Patients and pharmacists are also required to complete a separate telephone survey.

Celgene does not require that each pharmacist in a pharmacy register for the STEPS program, but allows a pharmacy to designate one pharmacist as a representative.

But panel members on Friday voted that pharmacists who dispense isotretinoin and not pharmacies should be registered for the program.

Some panel members objected to a new risk-management plan out of fears that its complexity could potentially introduce new problems.

Under Roche's proposed plan, patients of childbearing potential are required to undergo a pregnancy test in the prescriber's office, and a second test conducted by an off-site laboratory.

Registered patients are assigned a patient identification number (PIN), which identifies the patient in all transactions.

Laboratory pregnancy test results are transmitted to the registry system.

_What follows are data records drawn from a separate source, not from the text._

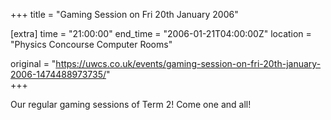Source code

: +++
title = "Gaming Session on Fri 20th January 2006"

[extra]
time = "21:00:00"
end_time = "2006-01-21T04:00:00Z"
location = "Physics Concourse Computer Rooms"

original = "https://uwcs.co.uk/events/gaming-session-on-fri-20th-january-2006-1474488973735/"    
+++

Our regular gaming sessions of Term 2\! Come one and all\!

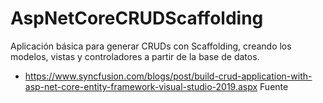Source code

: # AspNetCoreCRUDScaffolding
Aplicación básica para generar CRUDs con Scaffolding, creando los modelos, vistas y controladores a partir de la base de datos.


- https://www.syncfusion.com/blogs/post/build-crud-application-with-asp-net-core-entity-framework-visual-studio-2019.aspx
Fuente
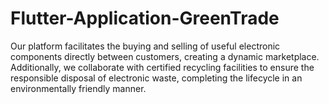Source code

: # Flutter-Application-GreenTrade
Our platform facilitates the buying and selling of useful electronic components directly between customers, creating a dynamic marketplace. Additionally, we collaborate with certified recycling facilities to ensure the responsible disposal of electronic waste, completing the lifecycle in an environmentally friendly manner.
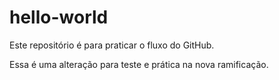 # hello-world
Este repositório é para praticar o fluxo do GitHub.

Essa é uma alteração para teste e prática na nova ramificação.
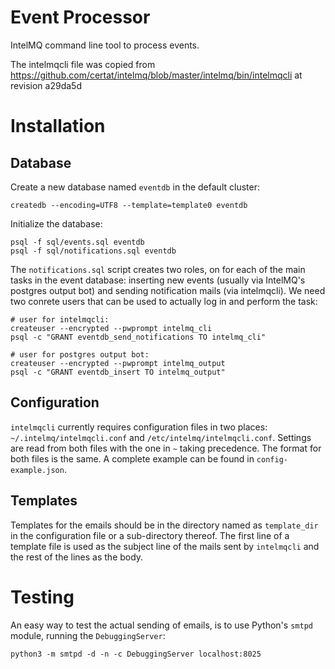 Event Processor
===============

IntelMQ command line tool to process events.

The intelmqcli file was copied from
https://github.com/certat/intelmq/blob/master/intelmq/bin/intelmqcli
at revision a29da5d


Installation
============

Database
--------

Create a new database named `eventdb` in the default cluster:

    createdb --encoding=UTF8 --template=template0 eventdb


Initialize the database:

    psql -f sql/events.sql eventdb
    psql -f sql/notifications.sql eventdb


The `notifications.sql` script creates two roles, on for each of the
main tasks in the event database: inserting new events (usually via
IntelMQ's postgres output bot) and sending notification mails (via
intelmqcli). We need two conrete users that can be used to actually log
in and perform the task:

    # user for intelmqcli:
    createuser --encrypted --pwprompt intelmq_cli
	psql -c "GRANT eventdb_send_notifications TO intelmq_cli"

    # user for postgres output bot:
    createuser --encrypted --pwprompt intelmq_output
    psql -c "GRANT eventdb_insert TO intelmq_output"



Configuration
-------------

`intelmqcli` currently requires configuration files in two places:
`~/.intelmq/intelmqcli.conf` and `/etc/intelmq/intelmqcli.conf`.
Settings are read from both files with the one in `~` taking precedence.
The format for both files is the same. A complete example can be found
in `config-example.json`.


Templates
---------

Templates for the emails should be in the directory named as
`template_dir` in the configuration file or a sub-directory thereof. The
first line of a template file is used as the subject line of the mails
sent by `intelmqcli` and the rest of the lines as the body.


Testing
=======

An easy way to test the actual sending of emails, is to use Python's
`smtpd` module, running the `DebuggingServer`:

    python3 -m smtpd -d -n -c DebuggingServer localhost:8025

After the prescriber determines that the patient qualifies to receive the drug, the prescriber enters the qualification information into the registry system and gives the patient a prescription bearing the yellow qualification sticker.

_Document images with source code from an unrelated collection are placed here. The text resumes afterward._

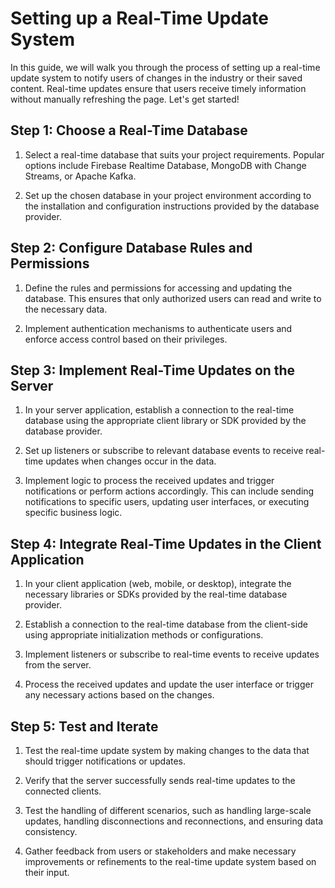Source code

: #  Setting up a Real-Time Update System

In this guide, we will walk you through the process of setting up a real-time update system to notify users of changes in the industry or their saved content. Real-time updates ensure that users receive timely information without manually refreshing the page. Let's get started!

## Step 1: Choose a Real-Time Database

1. Select a real-time database that suits your project requirements. Popular options include Firebase Realtime Database, MongoDB with Change Streams, or Apache Kafka.

2. Set up the chosen database in your project environment according to the installation and configuration instructions provided by the database provider.

## Step 2: Configure Database Rules and Permissions

1. Define the rules and permissions for accessing and updating the database. This ensures that only authorized users can read and write to the necessary data.

2. Implement authentication mechanisms to authenticate users and enforce access control based on their privileges.

## Step 3: Implement Real-Time Updates on the Server

1. In your server application, establish a connection to the real-time database using the appropriate client library or SDK provided by the database provider.

2. Set up listeners or subscribe to relevant database events to receive real-time updates when changes occur in the data.

3. Implement logic to process the received updates and trigger notifications or perform actions accordingly. This can include sending notifications to specific users, updating user interfaces, or executing specific business logic.

## Step 4: Integrate Real-Time Updates in the Client Application

1. In your client application (web, mobile, or desktop), integrate the necessary libraries or SDKs provided by the real-time database provider.

2. Establish a connection to the real-time database from the client-side using appropriate initialization methods or configurations.

3. Implement listeners or subscribe to real-time events to receive updates from the server.

4. Process the received updates and update the user interface or trigger any necessary actions based on the changes.

## Step 5: Test and Iterate

1. Test the real-time update system by making changes to the data that should trigger notifications or updates.

2. Verify that the server successfully sends real-time updates to the connected clients.

3. Test the handling of different scenarios, such as handling large-scale updates, handling disconnections and reconnections, and ensuring data consistency.

4. Gather feedback from users or stakeholders and make necessary improvements or refinements to the real-time update system based on their input.

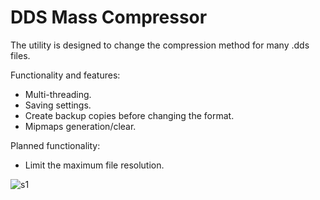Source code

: # DDS Mass Compressor
The utility is designed to change the compression method for many .dds files.

Functionality and features:
- Multi-threading.
- Saving settings.
- Create backup copies before changing the format.
- Mipmaps generation/clear.

Planned functionality:
- Limit the maximum file resolution.

  
![s1](https://github.com/Dmitry386/DDSMassCompressor/assets/40610661/9293dbdc-d491-4d3a-91ef-3d161b56d6ea)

When presented with the prescription, the pharmacist checks with the registry by submitting the PIN and dispenses the drug if the registry system confirms the authorization.

But panel members Brian Strom, professor of biostatistics, epidemiology, medicine, and pharmacology at the University of Pennsylvania at Philadelphia, and Michael R. Cohen, president of the Institute for Safe Medication Practices, said that pharmacists should not carry the burden of explaining to a patient why a prescription was not authorized.

In a 16 to 8 vote, the advisory panel suggested that isotretinoin's risk-management plan include a mandatory registry for patients, prescribers, and pharmacists.

Some physicians on the panel suggested that prescribers should be required to submit photographs of patients who are prescribed isotretinoin so that FDA could determine if the drug was prescribed inappropriately. But other experts strongly dissented declaring that requiring photos would overburden the system and would put prescribing judgments in the hands of someone other than the prescriber.

An FDA official reminded panel members that the agency does not regulate medical practice or the prescribing of medications for off-label uses.